An associate of mobsters Ernest "Rocco" Infelice and Michael Spano, Sr., Maltese was involved in large scale insurance fraud in Cicero for over three decades while serving as the Town Assessor and later the Town President. On November 25, 1984, Maltese and Cicero police officer Daniel Wolff pleaded guilty to running a bingo game without a license; both men received sentences of two years of court supervision. Maltese was later suspected of using his office and telephone lines to communicate with mobster Joseph Ferriola to place illegal bets.
In December 1986, the U.S. Internal Revenue Service identified Maltese as a major figure in an illegal gambling ring being operated out of the Cicero town hall. On December 3, 1986, the US Justice Department's Organized Crime Task Force seized gambling records and cash amounting to $100,000 from the town hall.
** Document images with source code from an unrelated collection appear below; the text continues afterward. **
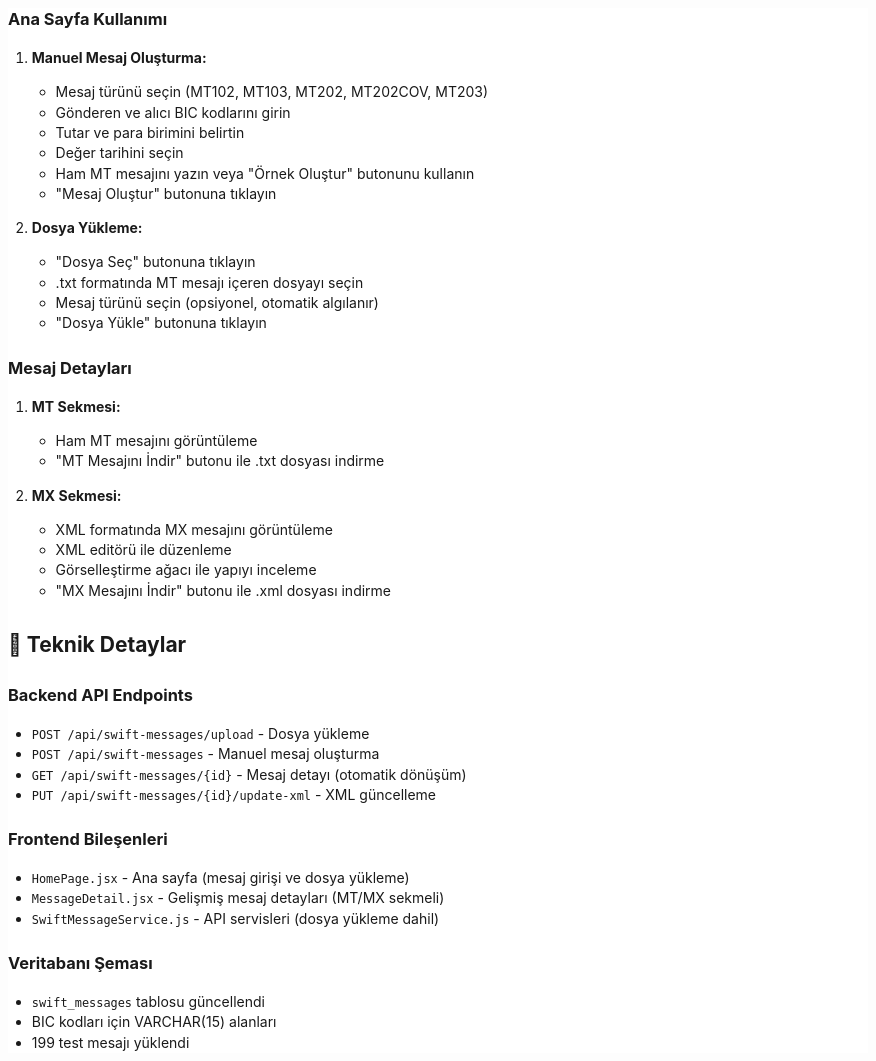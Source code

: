 ### Ana Sayfa Kullanımı
1. **Manuel Mesaj Oluşturma:**
   - Mesaj türünü seçin (MT102, MT103, MT202, MT202COV, MT203)
   - Gönderen ve alıcı BIC kodlarını girin
   - Tutar ve para birimini belirtin
   - Değer tarihini seçin
   - Ham MT mesajını yazın veya "Örnek Oluştur" butonunu kullanın
   - "Mesaj Oluştur" butonuna tıklayın

2. **Dosya Yükleme:**
   - "Dosya Seç" butonuna tıklayın
   - .txt formatında MT mesajı içeren dosyayı seçin
   - Mesaj türünü seçin (opsiyonel, otomatik algılanır)
   - "Dosya Yükle" butonuna tıklayın

### Mesaj Detayları
1. **MT Sekmesi:**
   - Ham MT mesajını görüntüleme
   - "MT Mesajını İndir" butonu ile .txt dosyası indirme

2. **MX Sekmesi:**
   - XML formatında MX mesajını görüntüleme
   - XML editörü ile düzenleme
   - Görselleştirme ağacı ile yapıyı inceleme
   - "MX Mesajını İndir" butonu ile .xml dosyası indirme

## 🔧 Teknik Detaylar

### Backend API Endpoints
- `POST /api/swift-messages/upload` - Dosya yükleme
- `POST /api/swift-messages` - Manuel mesaj oluşturma
- `GET /api/swift-messages/{id}` - Mesaj detayı (otomatik dönüşüm)
- `PUT /api/swift-messages/{id}/update-xml` - XML güncelleme

### Frontend Bileşenleri
- `HomePage.jsx` - Ana sayfa (mesaj girişi ve dosya yükleme)
- `MessageDetail.jsx` - Gelişmiş mesaj detayları (MT/MX sekmeli)
- `SwiftMessageService.js` - API servisleri (dosya yükleme dahil)

### Veritabanı Şeması
- `swift_messages` tablosu güncellendi
- BIC kodları için VARCHAR(15) alanları
- 199 test mesajı yüklendi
Maltese was also investigated for making a $1 million low interest loan to Paul Spano, an associate of Farriola who operated a storage company. Although he and then Town President Henry Klosak approched the First National Bank of Cicero to finance the loan, the later were able to secure a loan from the city Economic Development Commission earmarked for commercial development within Cicero.
In 1993, Maltese pleaded guilty to federal conspiracy charges. Before he could start serving his sentence, Frank Maltese died tht same year from liver cancer. Maltese's wife, Betty Loren-Maltese, succeeded Maltese as Town President after his death. In 2001, she and nine others were charged with racketeering, fraud, money laundering and tax evasion.